Other valuation multiples such as EV to EBIT (29.47) and EV to EBITDA (20.57) remain elevated but within a range consistent with a fair valuation. The PEG ratio, which adjusts the P/E for earnings growth, is at 1.16, suggesting that while the stock is not excessively overvalued, the premium is justified only if growth prospects materialise as expected.
Comparative Analysis with Peers
When compared with its sector peers, Jubilant Ingrevia’s valuation appears more moderate. For instance, Ajanta Pharma and Gland Pharma are classified as expensive and very expensive respectively, with P/E ratios of 35.14 and 35.92 but higher EV to EBIT multiples, indicating stronger market confidence in their earnings quality or growth potential. J B Chemicals & Pharmaceuticals and Astrazeneca Pharma, with P/E ratios of 40.12 and 93.33 respectively, are considered very expensive, underscoring Jubilant Ingrevia’s relatively fair standing despite the recent downgrade.
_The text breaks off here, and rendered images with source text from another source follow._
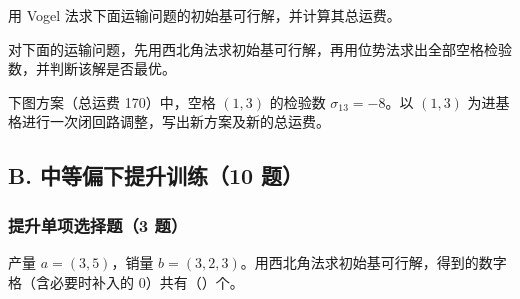  用 Vogel 法求下面运输问题的初始基可行解，并计算其总运费。
\begin{center}\end{center}

 对下面的运输问题，先用西北角法求初始基可行解，再用位势法求出全部空格检验数，并判断该解是否最优。
\begin{center}\end{center}

 下图方案（总运费 170）中，空格 $(1,3)$ 的检验数 $\sigma_{13}=-8$。以 $(1,3)$ 为进基格进行一次闭回路调整，写出新方案及新的总运费。
\begin{center}\end{center}

\subsection*{B. 中等偏下提升训练（10 题）}
\subsubsection*{提升单项选择题（3 题）}
 产量 $a=(3,5)$，销量 $b=(3,2,3)$。用西北角法求初始基可行解，得到的数字格（含必要时补入的 0）共有（\quad）个。
\par\noindent\begin{minipage}{0.55\linewidth}\end{minipage}\hfill\begin{minipage}{0.42\linewidth}\centering
{}\end{minipage}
In contrast, companies like Piramal Pharma, which is currently loss-making, and Emcure Pharma with a P/E of 32.3, are also rated expensive or fair, highlighting the diverse valuation landscape within the specialty chemicals sector. This context is crucial for investors seeking to balance risk and reward across the industry.
Stock Price Performance and Market Context
Jubilant Ingrevia’s current market price is ₹663.65, up 8.02% on the day from a previous close of ₹614.35. The stock has traded between ₹612.25 and ₹672.90 today, with a 52-week range of ₹556.55 to ₹851.85. Despite the recent uptick, the stock’s year-to-date return remains negative at -5.73%, underperforming the Sensex’s -1.36% over the same period. Over the one-year horizon, the stock has declined by 9.68%, contrasting with the Sensex’s robust 7.97% gain.
However, the longer-term performance is more encouraging, with a three-year return of 40.41%, slightly outperforming the Sensex’s 38.25%. This suggests that while short-term volatility and valuation concerns persist, Jubilant Ingrevia has delivered solid returns over a multi-year timeframe.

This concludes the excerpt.